ベートーヴェンのヴァイオリン・ソナタ全集の第1弾となるCDをリリース

 

録音:2021 年10 月18 日~21 日/軽井沢大賀ホール(長野)
カメラータ CMCD-28383 価格:3,080 円(税込)

 11月25日(金)、大手デベロッパーに勤務する、ピアノ科出身の森 泰子さんが、ウィーンフィルやウィーン国立歌劇場などで活躍するヴァイオリンのヴィルフリート・和樹・へーデンボルクさんと「ベートーヴェン:ヴァイオリン・ソナタ全集」の第1弾をリリースされました。

 ウィーンフィルの来日公演時に共通の知人を介して知り合ったお二人。森 泰子さんの音楽に対する姿勢や思いに触れ、かつて機関誌にも掲載された手記を和樹・へーデンボルクさんが読まれることで、共演者としてオファーされた相手が森 泰子さんでした。
 
 CDの発売に先立って紀尾井町サロンホールで開催されたお二人のコンサートでは、CDにも収録されているベートーヴェンのスプリングソナタや第10番などを演奏。フレッシュな二人にふさわしいトークと深い洞察に満ちた演奏で、満席の聴衆を魅了しました。しかも、森 泰子さんは、これだけの曲目の上に、アンコール曲として演奏されたモンティの「チャルダッシュ」、さらにはサン=サーンスの「白鳥」まで、すべてを暗譜で弾き切り、大きな驚きを与えました。
 
 その森 泰子さんから、特別にマンスリースズキの読者の皆様にメッセージをいただきましたので、ご紹介しましょう。


 

音楽はどんなに追求しても終わりがない、だからこそ楽しい! 
文・森 泰子

 
 今回、11月25日に、ウィーンフィルの第一ヴァイオリニストのヴィルフリート・和樹・ヘーデンボルクさんと、ベートーヴェンのヴァイオリンソナタのCDをリリースいたしました。
 
 私自身は、普段はデベロッパーで街づくりの仕事をする傍ら、ピアノの演奏活動を続けています。今回、CD制作は初めての経験となりました。
 
 ヴァイオリニストの和樹・ヘーデンボルクさんとは、2018年に、サントリーホールでのウィーンフィル来日公演の後に、共通の知人を通して知り合いました。
 

 その際に、私がスズキ・メソードでピアノを学んだ話や、ずっと音楽を楽しんで続けてきたこと、そして以前、同じスズキ出身の人とヴァイオリンとピアノのデュオをしたことがあるという話をしたところ、「何か弾いている動画などがあったら見せて」と言われ、スプリングソナタを弾いている動画を見せたことが共演のきっかけとなりました。その動画を見て、「いいね、この曲を来年来日したときに一緒に弾こう」と言われ、2019年に小さなチャリティコンサートなどを複数回一緒に開催するうちに、このCDの話が生まれました。
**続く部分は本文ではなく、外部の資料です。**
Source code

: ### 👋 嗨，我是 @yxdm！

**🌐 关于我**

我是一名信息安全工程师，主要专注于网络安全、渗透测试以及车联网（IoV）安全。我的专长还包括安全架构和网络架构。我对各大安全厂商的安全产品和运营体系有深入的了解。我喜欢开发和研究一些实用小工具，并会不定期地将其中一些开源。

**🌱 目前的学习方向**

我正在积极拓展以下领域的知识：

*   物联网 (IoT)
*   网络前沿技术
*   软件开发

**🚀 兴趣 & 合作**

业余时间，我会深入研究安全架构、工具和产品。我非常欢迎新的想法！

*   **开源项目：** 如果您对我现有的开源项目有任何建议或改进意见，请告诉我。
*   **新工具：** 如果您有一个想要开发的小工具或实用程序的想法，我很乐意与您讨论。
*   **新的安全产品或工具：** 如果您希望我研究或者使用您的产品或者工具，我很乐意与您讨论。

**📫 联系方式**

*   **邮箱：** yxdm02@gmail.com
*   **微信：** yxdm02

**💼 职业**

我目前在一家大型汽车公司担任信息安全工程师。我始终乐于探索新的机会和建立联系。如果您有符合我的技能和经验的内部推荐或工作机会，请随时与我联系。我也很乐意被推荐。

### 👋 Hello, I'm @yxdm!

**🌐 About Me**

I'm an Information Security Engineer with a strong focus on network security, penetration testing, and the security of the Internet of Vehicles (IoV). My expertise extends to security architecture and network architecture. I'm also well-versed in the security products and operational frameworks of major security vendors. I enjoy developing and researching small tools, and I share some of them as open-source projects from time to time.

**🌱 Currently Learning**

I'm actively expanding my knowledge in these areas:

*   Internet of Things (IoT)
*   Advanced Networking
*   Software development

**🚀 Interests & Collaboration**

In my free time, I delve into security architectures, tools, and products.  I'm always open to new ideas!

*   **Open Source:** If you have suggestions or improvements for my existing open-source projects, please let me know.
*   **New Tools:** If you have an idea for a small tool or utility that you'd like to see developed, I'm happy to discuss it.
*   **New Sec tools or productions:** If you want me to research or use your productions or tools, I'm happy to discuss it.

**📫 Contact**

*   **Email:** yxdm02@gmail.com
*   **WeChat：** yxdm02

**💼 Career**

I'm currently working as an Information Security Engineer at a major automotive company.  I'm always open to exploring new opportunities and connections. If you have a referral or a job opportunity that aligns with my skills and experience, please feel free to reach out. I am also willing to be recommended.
 2019年末にベートーヴェンのヴァイオリンソナタのCD制作プロジェクトが立ち上がってから、リリースまでのこの3年間、いろいろな出来事や変化がありました。
 
 コロナ禍を経て、様々な制約の中で生活をするという初めての経験をしました。自分の将来やりたいことに向けて転職をして、仕事も一層忙しくなりました。渡航制限により、当初レコーディングをする予定だった時期から1年も遅れての収録となり、もどかしい思いをしたことや、諦めそうになることもたくさんありました。
…いろいろな想いや経験のこもったCDがやっとでき上がり、私自身、とても感慨深いです。
 
 そして、それらを経た上で演奏された今回の音楽には、ベートーヴェンという偉大な作曲家が作り上げた世界の中に、きっと「今を生きる私たちのこの小さな経験も、少しの彩りとなって加わっているのではないか」と思います。
 
 CDに収録した曲は、ベートーヴェンのヴァイオリンソナタ第4番、5番、10番です。
 
 ベートーヴェンのヴァイオリンソナタは、5番のスプリングソナタと9番のクロイツェル、そして7番や8番などが演奏会で好んで演奏されるため、それらの曲に比べると4番や10番はあまり耳にする機会が多くないかもしれません。
 
 私自身、1枚目となるCDには、耳慣れた曲や、ポピュラーなピースを収録したいという思いも正直ありました。けれど、5番のスプリングソナタを収録するならば、ベートーヴェンが5番とセットで作曲した4番も一緒に、そして、ベートーヴェンの作曲の流れを崩さないためにといろいろ考えて10番を選び、取り組むことにしました。
 
 特に、ベートーヴェンの後期に差し掛かるタイミングで書かれた、それまでのヴァイオリンソナタとはまた毛色が違う10番に取り組むことで、改めて作曲家へのリスペクト、自分自身の音楽への理解が深まることに繋がった気がしています。
 
 作曲家に敬意を払い、ストーリーを大切にするその姿勢は、もちろん曲の解釈や演奏にも表れます。作曲家が表現したかったことそのものを、余計な色や主張を加えすぎずに、フレッシュに、透明感をもってクリアに表現することを、制作会社であるカメラータ・トウキョウのプロデューサーから教えていただきました。
 
 演奏会は、その場でのお客様、自分の状態、デュオであれば相手の状態、いろいろな要素や環境が複雑に絡み合って、その場でしか生まれない何かがある、一期一会のものです。
 
 翻ってレコーディングは、いろいろな要素をできるだけ固定した中で、ひたすら自分自身、曲、作曲家と向き合って、追求を重ねていく作業です。
 
 プロデューサーやエンジニア、そしてヴァイオリニストの和樹・ヘーデンボルクさんと一緒に追求できたことは、得難い経験となりました。
 
 今回のCDは、ベートーヴェンのヴァイオリンソナタ全集の1枚目となります。これからも自分自身の人生経験や幅を広げながら、2枚目以降のCDにも真摯に取り組んでいけたらと思っています。
 
 音楽はどんなに追求しても終わりがない、だからこそ楽しい!そう思っています。